━━ INFORMATION GIVEN ━━

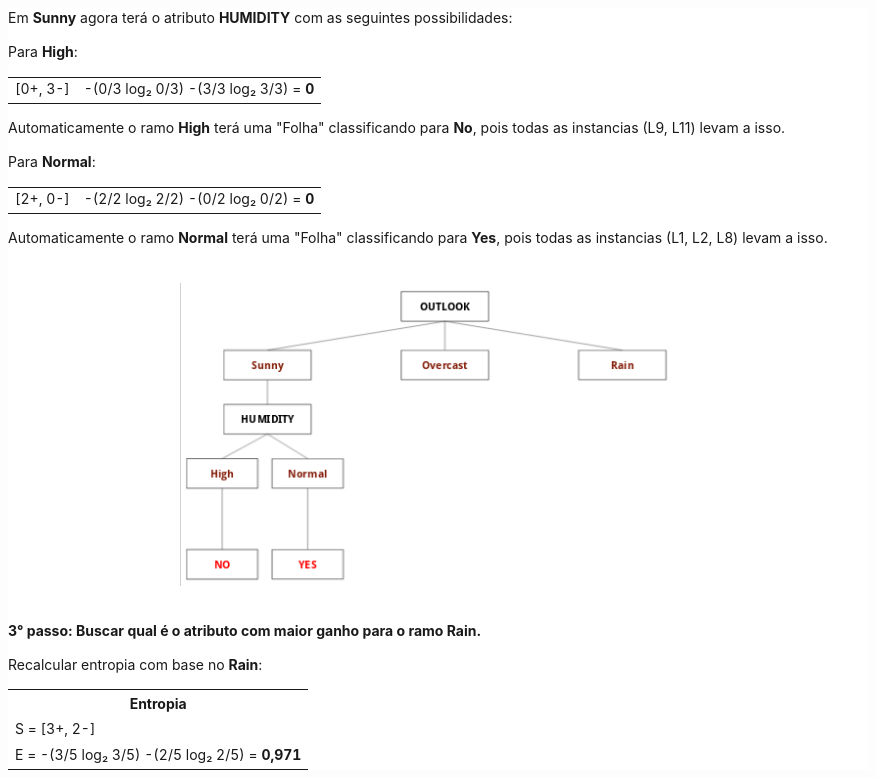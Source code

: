 
Em **Sunny** agora terá o atributo **HUMIDITY** com as seguintes possibilidades:

Para **High**:
<table>
  <tr>
    <td>[0+, 3-]</td>
    <td>-(0/3 log₂ 0/3) -(3/3 log₂ 3/3) = <b>0</b> </td>
  </tr>
</table>

Automaticamente o ramo **High** terá uma "Folha" classificando para **No**, pois todas as instancias (L9, L11) levam a isso.

Para **Normal**:
<table>
  <tr>
    <td>[2+, 0-]</td>
    <td>-(2/2 log₂ 2/2)  -(0/2 log₂ 0/2) = <b>0</b></td>
  </tr>
</table>

Automaticamente o ramo **Normal** terá uma "Folha" classificando para **Yes**, pois todas as instancias (L1, L2, L8) levam a isso.

</br>
<div align="center">
  <img align="center" src="./image/tree03.png" alt="Tree step 3" width="60%">
</div>
</br>

**3° passo: Buscar qual é o atributo com maior ganho para o ramo Rain.**

Recalcular entropia com base no **Rain**:

<table>  
  <tr>
    <th>Entropia</th>
  </tr>
  <tr>
    <td>S = [3+, 2-]</td>
  </tr>
  <tr>
    <td>E = -(3/5 log₂ 3/5) -(2/5 log₂ 2/5)  = <b>0,971</b> </td>
  </tr>
</table>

━━━

* _EXERCISE DESCRIPTION_
A faithful copy of all the entries is required, pictures excluded.

* _SOLUTION FOR THIS PROBLEM_
Source code

: 
Em **Sunny** agora terá o atributo **HUMIDITY** com as seguintes possibilidades:

Para **High**:
<table>
  <tr>
    <td>[0+, 3-]</td>
    <td>-(0/3 log₂ 0/3) -(3/3 log₂ 3/3) = <b>0</b> </td>
  </tr>
</table>

Automaticamente o ramo **High** terá uma "Folha" classificando para **No**, pois todas as instancias (L9, L11) levam a isso.

Para **Normal**:
<table>
  <tr>
    <td>[2+, 0-]</td>
    <td>-(2/2 log₂ 2/2)  -(0/2 log₂ 0/2) = <b>0</b></td>
  </tr>
</table>

Automaticamente o ramo **Normal** terá uma "Folha" classificando para **Yes**, pois todas as instancias (L1, L2, L8) levam a isso.

</br>
<div align="center">
  <img align="center" src="./image/tree03.png" alt="Tree step 3" width="60%">
</div>
</br>

**3° passo: Buscar qual é o atributo com maior ganho para o ramo Rain.**

Recalcular entropia com base no **Rain**:

<table>  
  <tr>
    <th>Entropia</th>
  </tr>
  <tr>
    <td>S = [3+, 2-]</td>
  </tr>
  <tr>
    <td>E = -(3/5 log₂ 3/5) -(2/5 log₂ 2/5)  = <b>0,971</b> </td>
  </tr>
</table>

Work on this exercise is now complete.